··· Records for this task ···

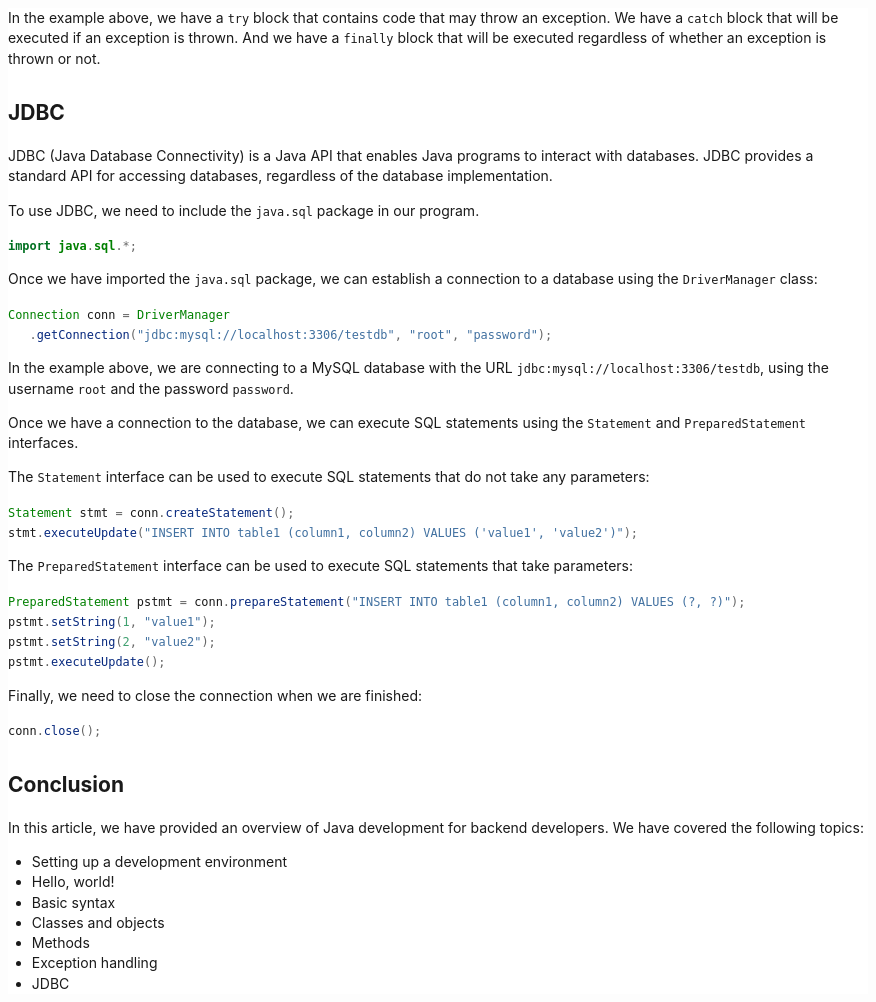 In the example above, we have a `try` block that contains code that may throw an exception. We have a `catch` block that will be executed if an exception is thrown. And we have a `finally` block that will be executed regardless of whether an exception is thrown or not. 

## JDBC

JDBC (Java Database Connectivity) is a Java API that enables Java programs to interact with databases. JDBC provides a standard API for accessing databases, regardless of the database implementation. 

To use JDBC, we need to include the `java.sql` package in our program. 

```java
import java.sql.*;
```

Once we have imported the `java.sql` package, we can establish a connection to a database using the `DriverManager` class:

```java
Connection conn = DriverManager
   .getConnection("jdbc:mysql://localhost:3306/testdb", "root", "password");
```

In the example above, we are connecting to a MySQL database with the URL `jdbc:mysql://localhost:3306/testdb`, using the username `root` and the password `password`. 

Once we have a connection to the database, we can execute SQL statements using the `Statement` and `PreparedStatement` interfaces. 

The `Statement` interface can be used to execute SQL statements that do not take any parameters:

```java
Statement stmt = conn.createStatement();
stmt.executeUpdate("INSERT INTO table1 (column1, column2) VALUES ('value1', 'value2')");
```

The `PreparedStatement` interface can be used to execute SQL statements that take parameters:

```java
PreparedStatement pstmt = conn.prepareStatement("INSERT INTO table1 (column1, column2) VALUES (?, ?)");
pstmt.setString(1, "value1");
pstmt.setString(2, "value2");
pstmt.executeUpdate();
```

Finally, we need to close the connection when we are finished:

```java
conn.close();
```

## Conclusion

In this article, we have provided an overview of Java development for backend developers. We have covered the following topics:

- Setting up a development environment
- Hello, world!
- Basic syntax
- Classes and objects
- Methods
- Exception handling
- JDBC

···

• [Assigned task] The reply should repeat the data in full, exactly as given, and contain no pictures.

• [Solution below]
 In the example above, we have a `try` block that contains code that may throw an exception. We have a `catch` block that will be executed if an exception is thrown. And we have a `finally` block that will be executed regardless of whether an exception is thrown or not. 

## JDBC

JDBC (Java Database Connectivity) is a Java API that enables Java programs to interact with databases. JDBC provides a standard API for accessing databases, regardless of the database implementation. 

To use JDBC, we need to include the `java.sql` package in our program. 

```java
import java.sql.*;
```

Once we have imported the `java.sql` package, we can establish a connection to a database using the `DriverManager` class:

```java
Connection conn = DriverManager
   .getConnection("jdbc:mysql://localhost:3306/testdb", "root", "password");
```

In the example above, we are connecting to a MySQL database with the URL `jdbc:mysql://localhost:3306/testdb`, using the username `root` and the password `password`. 

Once we have a connection to the database, we can execute SQL statements using the `Statement` and `PreparedStatement` interfaces. 

The `Statement` interface can be used to execute SQL statements that do not take any parameters:

```java
Statement stmt = conn.createStatement();
stmt.executeUpdate("INSERT INTO table1 (column1, column2) VALUES ('value1', 'value2')");
```

The `PreparedStatement` interface can be used to execute SQL statements that take parameters:

```java
PreparedStatement pstmt = conn.prepareStatement("INSERT INTO table1 (column1, column2) VALUES (?, ?)");
pstmt.setString(1, "value1");
pstmt.setString(2, "value2");
pstmt.executeUpdate();
```

Finally, we need to close the connection when we are finished:

```java
conn.close();
```

## Conclusion

In this article, we have provided an overview of Java development for backend developers. We have covered the following topics:

- Setting up a development environment
- Hello, world!
- Basic syntax
- Classes and objects
- Methods
- Exception handling
- JDBC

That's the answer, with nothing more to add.